WHAT THE TASK ASKS:
Filter the entries, keeping every line with the word "플레이어의".

RECORDS PROVIDED:
===
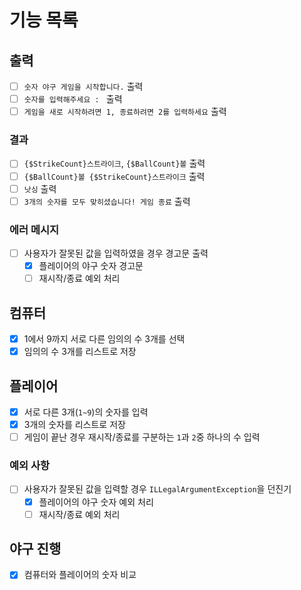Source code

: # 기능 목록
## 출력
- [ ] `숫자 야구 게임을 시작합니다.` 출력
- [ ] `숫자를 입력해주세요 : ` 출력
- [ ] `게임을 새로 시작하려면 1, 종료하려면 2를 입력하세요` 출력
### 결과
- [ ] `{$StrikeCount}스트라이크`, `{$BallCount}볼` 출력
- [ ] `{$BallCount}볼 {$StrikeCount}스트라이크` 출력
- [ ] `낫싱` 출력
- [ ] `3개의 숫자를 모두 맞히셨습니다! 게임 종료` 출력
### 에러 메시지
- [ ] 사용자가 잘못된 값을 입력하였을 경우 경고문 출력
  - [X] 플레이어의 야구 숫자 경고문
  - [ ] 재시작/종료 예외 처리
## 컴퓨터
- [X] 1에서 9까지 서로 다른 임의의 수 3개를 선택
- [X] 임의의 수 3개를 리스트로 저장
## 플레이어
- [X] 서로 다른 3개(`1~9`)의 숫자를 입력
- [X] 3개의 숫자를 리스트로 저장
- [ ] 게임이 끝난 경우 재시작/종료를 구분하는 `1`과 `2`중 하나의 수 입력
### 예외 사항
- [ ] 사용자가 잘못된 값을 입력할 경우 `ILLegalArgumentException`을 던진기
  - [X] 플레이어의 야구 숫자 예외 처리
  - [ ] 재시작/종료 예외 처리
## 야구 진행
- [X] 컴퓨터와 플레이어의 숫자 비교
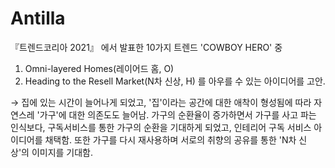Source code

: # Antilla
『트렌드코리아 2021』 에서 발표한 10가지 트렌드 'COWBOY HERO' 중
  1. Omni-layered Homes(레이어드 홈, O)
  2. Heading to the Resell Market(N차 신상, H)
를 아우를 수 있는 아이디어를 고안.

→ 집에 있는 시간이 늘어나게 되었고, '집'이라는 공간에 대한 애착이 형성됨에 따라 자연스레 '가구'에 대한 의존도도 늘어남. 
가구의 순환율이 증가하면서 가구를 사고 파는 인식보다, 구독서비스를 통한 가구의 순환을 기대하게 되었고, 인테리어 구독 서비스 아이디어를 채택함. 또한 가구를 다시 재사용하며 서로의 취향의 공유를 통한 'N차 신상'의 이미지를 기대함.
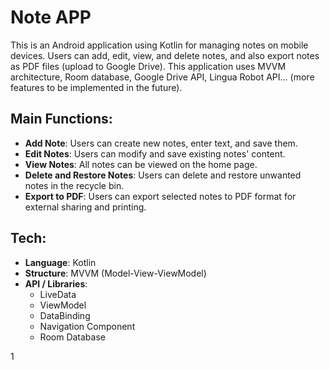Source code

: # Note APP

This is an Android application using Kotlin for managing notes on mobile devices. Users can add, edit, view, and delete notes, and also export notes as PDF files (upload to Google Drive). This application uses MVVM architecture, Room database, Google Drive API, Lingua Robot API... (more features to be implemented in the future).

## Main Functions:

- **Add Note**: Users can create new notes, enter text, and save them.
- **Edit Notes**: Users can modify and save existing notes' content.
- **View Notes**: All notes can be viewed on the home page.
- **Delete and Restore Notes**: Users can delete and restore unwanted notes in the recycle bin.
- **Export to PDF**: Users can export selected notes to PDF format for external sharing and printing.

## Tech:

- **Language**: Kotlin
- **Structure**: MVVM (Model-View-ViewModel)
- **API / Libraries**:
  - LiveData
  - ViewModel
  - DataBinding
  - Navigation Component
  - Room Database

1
===
ANSWER BOX:
  - [X] 플레이어의 야구 숫자 경고문
  - [X] 플레이어의 야구 숫자 예외 처리
- [X] 컴퓨터와 플레이어의 숫자 비교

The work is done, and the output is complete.